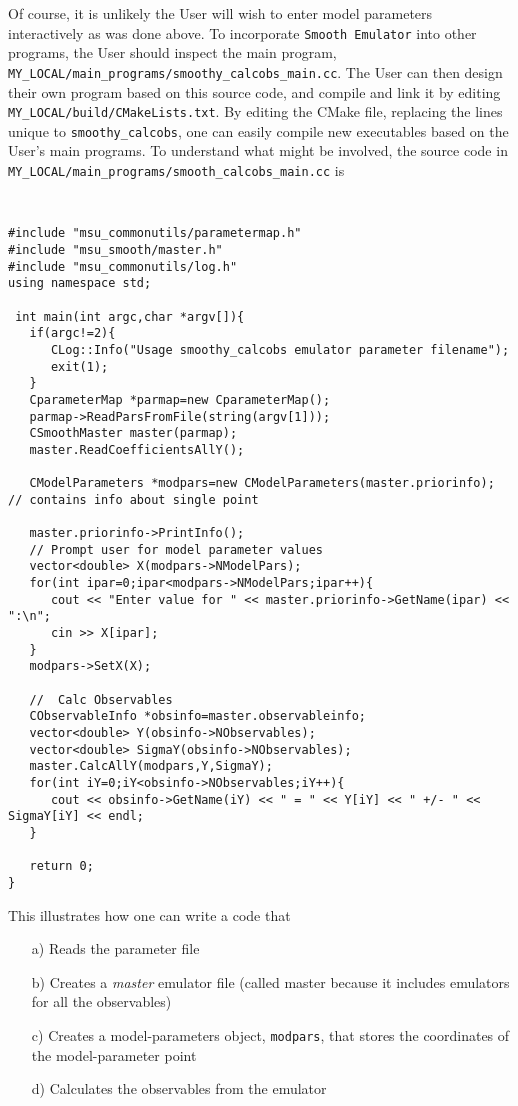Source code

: \documentclass[UserManual.tex]{subfiles}
\begin{document}
Of course, it is unlikely the User will wish to enter model parameters interactively as was done above. To incorporate {\tt Smooth Emulator} into other programs, the User should inspect the main program, {\tt MY\_LOCAL/main\_programs/smoothy\_calcobs\_main.cc}. The User can then design their own program based on this source code, and compile and link it by editing {\tt MY\_LOCAL/build/CMakeLists.txt}. By editing the CMake file, replacing the lines unique to {\tt smoothy\_calcobs}, one can easily compile new executables based on the User's main programs. To understand what might be involved, the source code in {\tt MY\_LOCAL/main\_programs/smooth\_calcobs\_main.cc} is
{\tt
\begin{verbatim}
#include "msu_commonutils/parametermap.h"
#include "msu_smooth/master.h"
#include "msu_commonutils/log.h"
using namespace std;

 int main(int argc,char *argv[]){
   if(argc!=2){
      CLog::Info("Usage smoothy_calcobs emulator parameter filename");
      exit(1);
   }
   CparameterMap *parmap=new CparameterMap();
   parmap->ReadParsFromFile(string(argv[1]));
   CSmoothMaster master(parmap);
   master.ReadCoefficientsAllY();
   
   CModelParameters *modpars=new CModelParameters(master.priorinfo); // contains info about single point
   
   master.priorinfo->PrintInfo();
   // Prompt user for model parameter values
   vector<double> X(modpars->NModelPars);
   for(int ipar=0;ipar<modpars->NModelPars;ipar++){
      cout << "Enter value for " << master.priorinfo->GetName(ipar) << ":\n";
      cin >> X[ipar];
   }
   modpars->SetX(X);
   
   //  Calc Observables
   CObservableInfo *obsinfo=master.observableinfo;
   vector<double> Y(obsinfo->NObservables);
   vector<double> SigmaY(obsinfo->NObservables);
   master.CalcAllY(modpars,Y,SigmaY);
   for(int iY=0;iY<obsinfo->NObservables;iY++){
      cout << obsinfo->GetName(iY) << " = " << Y[iY] << " +/- " << SigmaY[iY] << endl;
   }

   return 0;
}
\end{verbatim}
}
This illustrates how one can write a code that 
\begin{itemize}\itemsep=0pt
\item[a)] Reads the parameter file
\item[b)] Creates a {\it master} emulator file (called master because it includes emulators for all the observables)
\item[c)] Creates a model-parameters object, {\tt modpars}, that stores the coordinates of the model-parameter point
\item[d)] Calculates the observables from the emulator
\end{itemize}
\end{document}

☆ ☆ ☆ ☆ ☆

PROBLEM DETAILS :: The records above should be duplicated exactly, with none of their pictures kept.

EXERCISE SOLUTION ::
Source code

: \documentclass[UserManual.tex]{subfiles}
\begin{document}
Of course, it is unlikely the User will wish to enter model parameters interactively as was done above. To incorporate {\tt Smooth Emulator} into other programs, the User should inspect the main program, {\tt MY\_LOCAL/main\_programs/smoothy\_calcobs\_main.cc}. The User can then design their own program based on this source code, and compile and link it by editing {\tt MY\_LOCAL/build/CMakeLists.txt}. By editing the CMake file, replacing the lines unique to {\tt smoothy\_calcobs}, one can easily compile new executables based on the User's main programs. To understand what might be involved, the source code in {\tt MY\_LOCAL/main\_programs/smooth\_calcobs\_main.cc} is
{\tt
\begin{verbatim}
#include "msu_commonutils/parametermap.h"
#include "msu_smooth/master.h"
#include "msu_commonutils/log.h"
using namespace std;

 int main(int argc,char *argv[]){
   if(argc!=2){
      CLog::Info("Usage smoothy_calcobs emulator parameter filename");
      exit(1);
   }
   CparameterMap *parmap=new CparameterMap();
   parmap->ReadParsFromFile(string(argv[1]));
   CSmoothMaster master(parmap);
   master.ReadCoefficientsAllY();
   
   CModelParameters *modpars=new CModelParameters(master.priorinfo); // contains info about single point
   
   master.priorinfo->PrintInfo();
   // Prompt user for model parameter values
   vector<double> X(modpars->NModelPars);
   for(int ipar=0;ipar<modpars->NModelPars;ipar++){
      cout << "Enter value for " << master.priorinfo->GetName(ipar) << ":\n";
      cin >> X[ipar];
   }
   modpars->SetX(X);
   
   //  Calc Observables
   CObservableInfo *obsinfo=master.observableinfo;
   vector<double> Y(obsinfo->NObservables);
   vector<double> SigmaY(obsinfo->NObservables);
   master.CalcAllY(modpars,Y,SigmaY);
   for(int iY=0;iY<obsinfo->NObservables;iY++){
      cout << obsinfo->GetName(iY) << " = " << Y[iY] << " +/- " << SigmaY[iY] << endl;
   }

   return 0;
}
\end{verbatim}
}
This illustrates how one can write a code that 
\begin{itemize}\itemsep=0pt
\item[a)] Reads the parameter file
\item[b)] Creates a {\it master} emulator file (called master because it includes emulators for all the observables)
\item[c)] Creates a model-parameters object, {\tt modpars}, that stores the coordinates of the model-parameter point
\item[d)] Calculates the observables from the emulator
\end{itemize}
\end{document}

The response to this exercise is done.